Benjamin Ginsberg, a political science professor at Johns Hopkins University, has recently proposed an innovative idea for college’s and universities to save money during this austere budget climate. Following the lead of major universities such as Harvard and MIT to offer massive open online courses, or MOOC’s, Ginsberg proposes to reduce administrative costs at institutions of higher education my introducing MOOA’s, or massive open online administrations.

Dr. Ginsberg is the author of The Fall of the Faculty, an examination of the decline of tenure and job security for teachers in higher education. According to Ginsberg, one of the single biggest problems that has gone unaddressed is the massive increase in corporate bureaucracy that now governs most colleges and universities, and a rise in professional class of administrators who are charged with keeping education costs down but who siphon off money from much-needed educational funding.

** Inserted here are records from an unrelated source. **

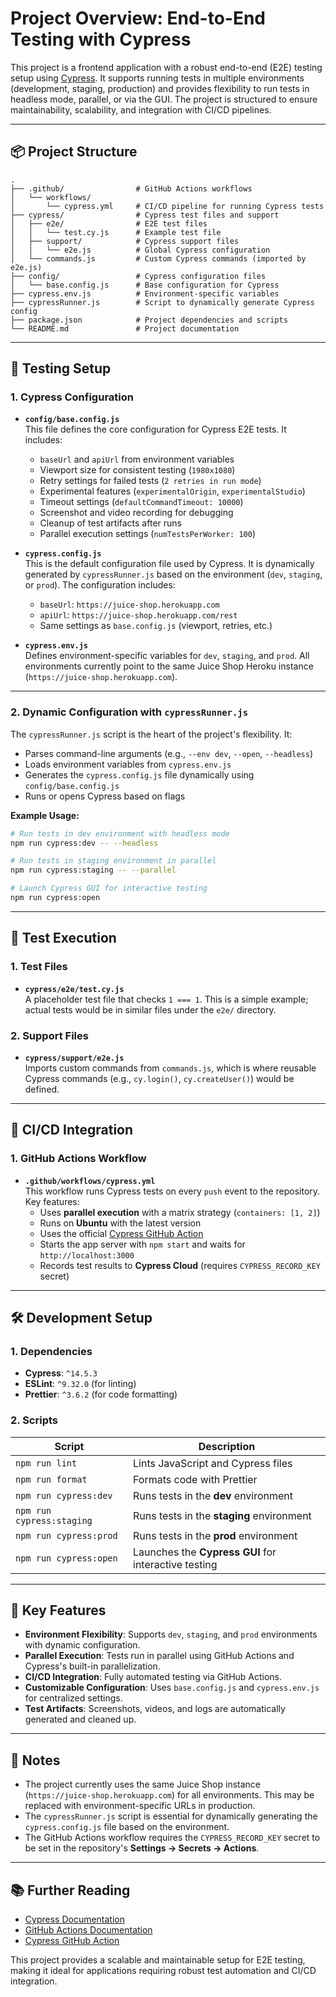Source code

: # Project Overview: End-to-End Testing with Cypress

This project is a frontend application with a robust end-to-end (E2E) testing setup using [Cypress](https://www.cypress.io/). It supports running tests in multiple environments (development, staging, production) and provides flexibility to run tests in headless mode, parallel, or via the GUI. The project is structured to ensure maintainability, scalability, and integration with CI/CD pipelines.

---

## 📦 Project Structure

```
.
├── .github/                # GitHub Actions workflows
│   └── workflows/
│       └── cypress.yml     # CI/CD pipeline for running Cypress tests
├── cypress/                # Cypress test files and support
│   ├── e2e/                # E2E test files
│   │   └── test.cy.js      # Example test file
│   ├── support/            # Cypress support files
│   │   └── e2e.js          # Global Cypress configuration
│   └── commands.js         # Custom Cypress commands (imported by e2e.js)
├── config/                 # Cypress configuration files
│   └── base.config.js      # Base configuration for Cypress
├── cypress.env.js          # Environment-specific variables
├── cypressRunner.js        # Script to dynamically generate Cypress config
├── package.json            # Project dependencies and scripts
└── README.md               # Project documentation
```

---

## 🧪 Testing Setup

### 1. **Cypress Configuration**

- **`config/base.config.js`**  
  This file defines the core configuration for Cypress E2E tests. It includes:
  - `baseUrl` and `apiUrl` from environment variables
  - Viewport size for consistent testing (`1980x1080`)
  - Retry settings for failed tests (`2 retries in run mode`)
  - Experimental features (`experimentalOrigin`, `experimentalStudio`)
  - Timeout settings (`defaultCommandTimeout: 10000`)
  - Screenshot and video recording for debugging
  - Cleanup of test artifacts after runs
  - Parallel execution settings (`numTestsPerWorker: 100`)

- **`cypress.config.js`**  
  This is the default configuration file used by Cypress. It is dynamically generated by `cypressRunner.js` based on the environment (`dev`, `staging`, or `prod`). The configuration includes:
  - `baseUrl`: `https://juice-shop.herokuapp.com`
  - `apiUrl`: `https://juice-shop.herokuapp.com/rest`
  - Same settings as `base.config.js` (viewport, retries, etc.)

- **`cypress.env.js`**  
  Defines environment-specific variables for `dev`, `staging`, and `prod`. All environments currently point to the same Juice Shop Heroku instance (`https://juice-shop.herokuapp.com`).

---

### 2. **Dynamic Configuration with `cypressRunner.js`**

The `cypressRunner.js` script is the heart of the project's flexibility. It:
- Parses command-line arguments (e.g., `--env dev`, `--open`, `--headless`)
- Loads environment variables from `cypress.env.js`
- Generates the `cypress.config.js` file dynamically using `config/base.config.js`
- Runs or opens Cypress based on flags

**Example Usage:**
```bash
# Run tests in dev environment with headless mode
npm run cypress:dev -- --headless

# Run tests in staging environment in parallel
npm run cypress:staging -- --parallel

# Launch Cypress GUI for interactive testing
npm run cypress:open
```

---

## 🧪 Test Execution

### 1. **Test Files**

- **`cypress/e2e/test.cy.js`**  
  A placeholder test file that checks `1 === 1`. This is a simple example; actual tests would be in similar files under the `e2e/` directory.

### 2. **Support Files**

- **`cypress/support/e2e.js`**  
  Imports custom commands from `commands.js`, which is where reusable Cypress commands (e.g., `cy.login()`, `cy.createUser()`) would be defined.

---

## 🔄 CI/CD Integration

### 1. **GitHub Actions Workflow**

- **`.github/workflows/cypress.yml`**  
  This workflow runs Cypress tests on every `push` event to the repository. Key features:
  - Uses **parallel execution** with a matrix strategy (`containers: [1, 2]`)
  - Runs on **Ubuntu** with the latest version
  - Uses the official [Cypress GitHub Action](https://github.com/cypress-io/github-action)
  - Starts the app server with `npm start` and waits for `http://localhost:3000`
  - Records test results to **Cypress Cloud** (requires `CYPRESS_RECORD_KEY` secret)

---

## 🛠️ Development Setup

### 1. **Dependencies**

- **Cypress**: `^14.5.3`
- **ESLint**: `^9.32.0` (for linting)
- **Prettier**: `^3.6.2` (for code formatting)

### 2. **Scripts**

| Script                  | Description |
|------------------------|-------------|
| `npm run lint`         | Lints JavaScript and Cypress files |
| `npm run format`       | Formats code with Prettier |
| `npm run cypress:dev`  | Runs tests in the **dev** environment |
| `npm run cypress:staging` | Runs tests in the **staging** environment |
| `npm run cypress:prod` | Runs tests in the **prod** environment |
| `npm run cypress:open` | Launches the **Cypress GUI** for interactive testing |

---

## 📌 Key Features

- **Environment Flexibility**: Supports `dev`, `staging`, and `prod` environments with dynamic configuration.
- **Parallel Execution**: Tests run in parallel using GitHub Actions and Cypress's built-in parallelization.
- **CI/CD Integration**: Fully automated testing via GitHub Actions.
- **Customizable Configuration**: Uses `base.config.js` and `cypress.env.js` for centralized settings.
- **Test Artifacts**: Screenshots, videos, and logs are automatically generated and cleaned up.

---

## 📌 Notes

- The project currently uses the same Juice Shop instance (`https://juice-shop.herokuapp.com`) for all environments. This may be replaced with environment-specific URLs in production.
- The `cypressRunner.js` script is essential for dynamically generating the `cypress.config.js` file based on the environment.
- The GitHub Actions workflow requires the `CYPRESS_RECORD_KEY` secret to be set in the repository's **Settings → Secrets → Actions**.

---

## 📚 Further Reading

- [Cypress Documentation](https://docs.cypress.io/)
- [GitHub Actions Documentation](https://docs.github.com/en/actions)
- [Cypress GitHub Action](https://github.com/cypress-io/github-action)

This project provides a scalable and maintainable setup for E2E testing, making it ideal for applications requiring robust test automation and CI/CD integration.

“Studies show that about 30 percent of the cost increases in higher education over the past twenty-five years have been the result of administrative growth,” Ginsberg noted. He suggested that MOOA can reverse this spending growth.  “Currently, hundreds, even thousands, of vice provosts and assistant deans attend the same meetings and undertake the same activities on campuses around the U.S. every day,” he said.  “Imagine the cost savings if one vice provost could make these decisions for hundreds of campuses.”

The use of MOOA would allow schools to get rid of their most expensive administrators, leading to substantial savings.

“One way to look at it,” Ginsberg said, “Is that through their tuitions students paid about $500 million for strategic planning that might have been used for curricular development or other educational purposes.”

Ginsberg calls his model for MOOA “Administeria,” an ominous Orwellian sounding virtual administration. He admits that widespread use of this online bureaucracy might result in unemployment among college administrators, but with substantial savings in education one of the key components of austerity measures during the ongoing budget crises in higher education, the proposal should be popular among legislators and other financial decision-makers.